[Document images with source code]
◆ ◆ ◆

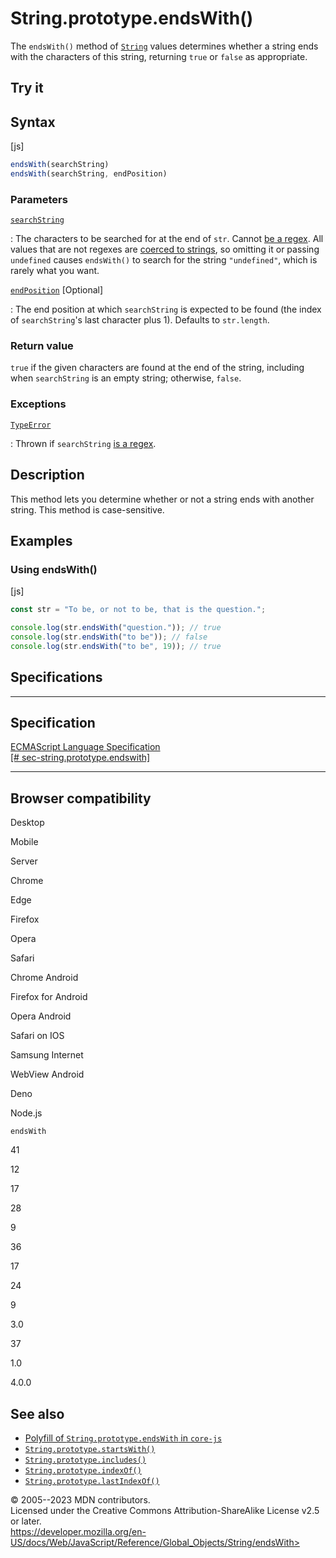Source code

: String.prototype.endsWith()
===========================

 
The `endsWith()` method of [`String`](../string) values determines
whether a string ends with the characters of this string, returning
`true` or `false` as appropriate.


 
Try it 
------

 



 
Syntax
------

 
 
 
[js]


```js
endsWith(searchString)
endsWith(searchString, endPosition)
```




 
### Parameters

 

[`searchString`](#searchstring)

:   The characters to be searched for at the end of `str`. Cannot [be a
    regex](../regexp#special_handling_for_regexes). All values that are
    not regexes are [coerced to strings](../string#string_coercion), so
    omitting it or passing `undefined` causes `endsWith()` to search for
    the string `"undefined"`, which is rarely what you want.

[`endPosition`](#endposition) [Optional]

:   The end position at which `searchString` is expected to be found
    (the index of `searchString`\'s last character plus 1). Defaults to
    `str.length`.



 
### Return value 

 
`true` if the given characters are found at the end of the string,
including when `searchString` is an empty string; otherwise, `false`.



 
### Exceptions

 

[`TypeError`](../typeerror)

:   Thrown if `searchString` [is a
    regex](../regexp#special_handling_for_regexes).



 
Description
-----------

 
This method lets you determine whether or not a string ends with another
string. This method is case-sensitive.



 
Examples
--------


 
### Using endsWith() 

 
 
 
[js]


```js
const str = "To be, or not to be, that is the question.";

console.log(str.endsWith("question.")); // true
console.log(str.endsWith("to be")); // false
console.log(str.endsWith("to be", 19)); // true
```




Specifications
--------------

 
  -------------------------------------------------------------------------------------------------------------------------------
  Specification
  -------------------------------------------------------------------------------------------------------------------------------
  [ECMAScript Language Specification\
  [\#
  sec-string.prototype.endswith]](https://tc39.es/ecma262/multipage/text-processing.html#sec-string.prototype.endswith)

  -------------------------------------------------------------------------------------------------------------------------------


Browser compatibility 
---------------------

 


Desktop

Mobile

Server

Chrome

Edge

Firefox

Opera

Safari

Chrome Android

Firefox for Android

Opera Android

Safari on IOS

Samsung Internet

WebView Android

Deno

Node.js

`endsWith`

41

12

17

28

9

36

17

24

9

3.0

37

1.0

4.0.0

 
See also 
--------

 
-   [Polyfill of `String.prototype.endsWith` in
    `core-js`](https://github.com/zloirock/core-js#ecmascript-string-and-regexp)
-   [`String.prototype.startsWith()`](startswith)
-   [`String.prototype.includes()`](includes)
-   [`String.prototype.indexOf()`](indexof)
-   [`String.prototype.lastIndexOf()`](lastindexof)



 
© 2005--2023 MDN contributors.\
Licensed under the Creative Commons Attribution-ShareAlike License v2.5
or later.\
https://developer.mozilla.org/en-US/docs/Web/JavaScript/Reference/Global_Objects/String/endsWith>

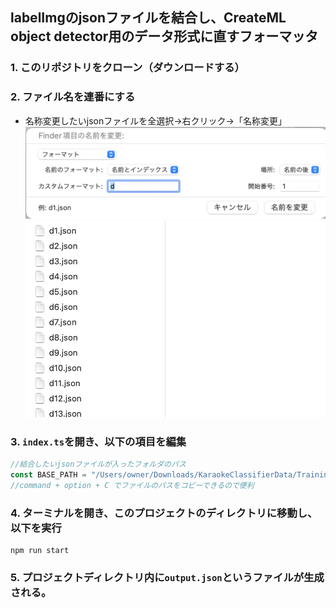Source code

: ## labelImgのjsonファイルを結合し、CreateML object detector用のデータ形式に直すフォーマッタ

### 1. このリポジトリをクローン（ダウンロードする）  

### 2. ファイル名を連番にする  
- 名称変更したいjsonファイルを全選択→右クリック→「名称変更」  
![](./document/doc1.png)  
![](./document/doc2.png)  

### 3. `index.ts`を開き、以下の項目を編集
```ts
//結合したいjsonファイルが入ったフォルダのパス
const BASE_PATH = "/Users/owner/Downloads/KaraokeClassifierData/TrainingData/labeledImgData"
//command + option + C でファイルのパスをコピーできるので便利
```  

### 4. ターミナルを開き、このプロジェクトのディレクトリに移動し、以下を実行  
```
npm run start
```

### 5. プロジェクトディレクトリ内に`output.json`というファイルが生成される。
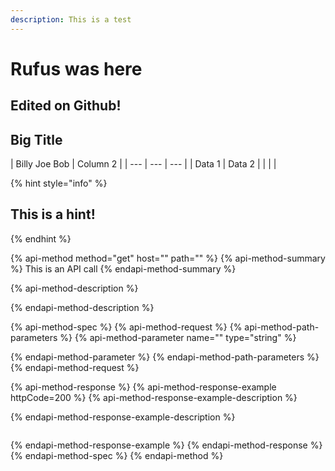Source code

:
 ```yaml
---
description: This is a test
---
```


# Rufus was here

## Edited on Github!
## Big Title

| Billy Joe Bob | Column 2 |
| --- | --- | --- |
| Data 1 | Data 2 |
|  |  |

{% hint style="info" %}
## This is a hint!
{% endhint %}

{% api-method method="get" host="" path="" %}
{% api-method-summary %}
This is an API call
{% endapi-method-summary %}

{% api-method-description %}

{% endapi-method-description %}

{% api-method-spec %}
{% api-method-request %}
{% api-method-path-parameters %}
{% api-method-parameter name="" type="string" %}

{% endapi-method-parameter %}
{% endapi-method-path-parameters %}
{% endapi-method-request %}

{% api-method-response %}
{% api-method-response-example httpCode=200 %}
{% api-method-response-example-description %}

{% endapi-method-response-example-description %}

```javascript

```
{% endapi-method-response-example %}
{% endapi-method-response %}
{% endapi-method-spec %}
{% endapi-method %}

◆ ◆ ◆

What you are asked to do:
Without copying the pictures, transcribe the entries exactly.

Solution for this task:
Source code

: String.prototype.endsWith()
===========================

 
The `endsWith()` method of [`String`](../string) values determines
whether a string ends with the characters of this string, returning
`true` or `false` as appropriate.


 
Try it 
------

 



 
Syntax
------

 
 
 
[js]


```js
endsWith(searchString)
endsWith(searchString, endPosition)
```




 
### Parameters

 

[`searchString`](#searchstring)

:   The characters to be searched for at the end of `str`. Cannot [be a
    regex](../regexp#special_handling_for_regexes). All values that are
    not regexes are [coerced to strings](../string#string_coercion), so
    omitting it or passing `undefined` causes `endsWith()` to search for
    the string `"undefined"`, which is rarely what you want.

[`endPosition`](#endposition) [Optional]

:   The end position at which `searchString` is expected to be found
    (the index of `searchString`\'s last character plus 1). Defaults to
    `str.length`.



 
### Return value 

 
`true` if the given characters are found at the end of the string,
including when `searchString` is an empty string; otherwise, `false`.



 
### Exceptions

 

[`TypeError`](../typeerror)

:   Thrown if `searchString` [is a
    regex](../regexp#special_handling_for_regexes).



 
Description
-----------

 
This method lets you determine whether or not a string ends with another
string. This method is case-sensitive.



 
Examples
--------


 
### Using endsWith() 

 
 
 
[js]


```js
const str = "To be, or not to be, that is the question.";

console.log(str.endsWith("question.")); // true
console.log(str.endsWith("to be")); // false
console.log(str.endsWith("to be", 19)); // true
```




Specifications
--------------

 
  -------------------------------------------------------------------------------------------------------------------------------
  Specification
  -------------------------------------------------------------------------------------------------------------------------------
  [ECMAScript Language Specification\
  [\#
  sec-string.prototype.endswith]](https://tc39.es/ecma262/multipage/text-processing.html#sec-string.prototype.endswith)

  -------------------------------------------------------------------------------------------------------------------------------


Browser compatibility 
---------------------

 


Desktop

Mobile

Server

Chrome

Edge

Firefox

Opera

Safari

Chrome Android

Firefox for Android

Opera Android

Safari on IOS

Samsung Internet

WebView Android

Deno

Node.js

`endsWith`

41

12

17

28

9

36

17

24

9

3.0

37

1.0

4.0.0

 
See also 
--------

 
-   [Polyfill of `String.prototype.endsWith` in
    `core-js`](https://github.com/zloirock/core-js#ecmascript-string-and-regexp)
-   [`String.prototype.startsWith()`](startswith)
-   [`String.prototype.includes()`](includes)
-   [`String.prototype.indexOf()`](indexof)
-   [`String.prototype.lastIndexOf()`](lastindexof)



 
© 2005--2023 MDN contributors.\
Licensed under the Creative Commons Attribution-ShareAlike License v2.5
or later.\
https://developer.mozilla.org/en-US/docs/Web/JavaScript/Reference/Global_Objects/String/endsWith>

Source code

: ## labelImgのjsonファイルを結合し、CreateML object detector用のデータ形式に直すフォーマッタ

### 1. このリポジトリをクローン（ダウンロードする）  

### 2. ファイル名を連番にする  
- 名称変更したいjsonファイルを全選択→右クリック→「名称変更」  
![](./document/doc1.png)  
![](./document/doc2.png)  

### 3. `index.ts`を開き、以下の項目を編集
```ts
//結合したいjsonファイルが入ったフォルダのパス
const BASE_PATH = "/Users/owner/Downloads/KaraokeClassifierData/TrainingData/labeledImgData"
//command + option + C でファイルのパスをコピーできるので便利
```  

### 4. ターミナルを開き、このプロジェクトのディレクトリに移動し、以下を実行  
```
npm run start
```

### 5. プロジェクトディレクトリ内に`output.json`というファイルが生成される。
Source code

:
 ```yaml
---
description: This is a test
---
```


# Rufus was here

## Edited on Github!
## Big Title

| Billy Joe Bob | Column 2 |
| --- | --- | --- |
| Data 1 | Data 2 |
|  |  |

{% hint style="info" %}
## This is a hint!
{% endhint %}

{% api-method method="get" host="" path="" %}
{% api-method-summary %}
This is an API call
{% endapi-method-summary %}

{% api-method-description %}

{% endapi-method-description %}

{% api-method-spec %}
{% api-method-request %}
{% api-method-path-parameters %}
{% api-method-parameter name="" type="string" %}

{% endapi-method-parameter %}
{% endapi-method-path-parameters %}
{% endapi-method-request %}

{% api-method-response %}
{% api-method-response-example httpCode=200 %}
{% api-method-response-example-description %}

{% endapi-method-response-example-description %}

```javascript

```
{% endapi-method-response-example %}
{% endapi-method-response %}
{% endapi-method-spec %}
{% endapi-method %}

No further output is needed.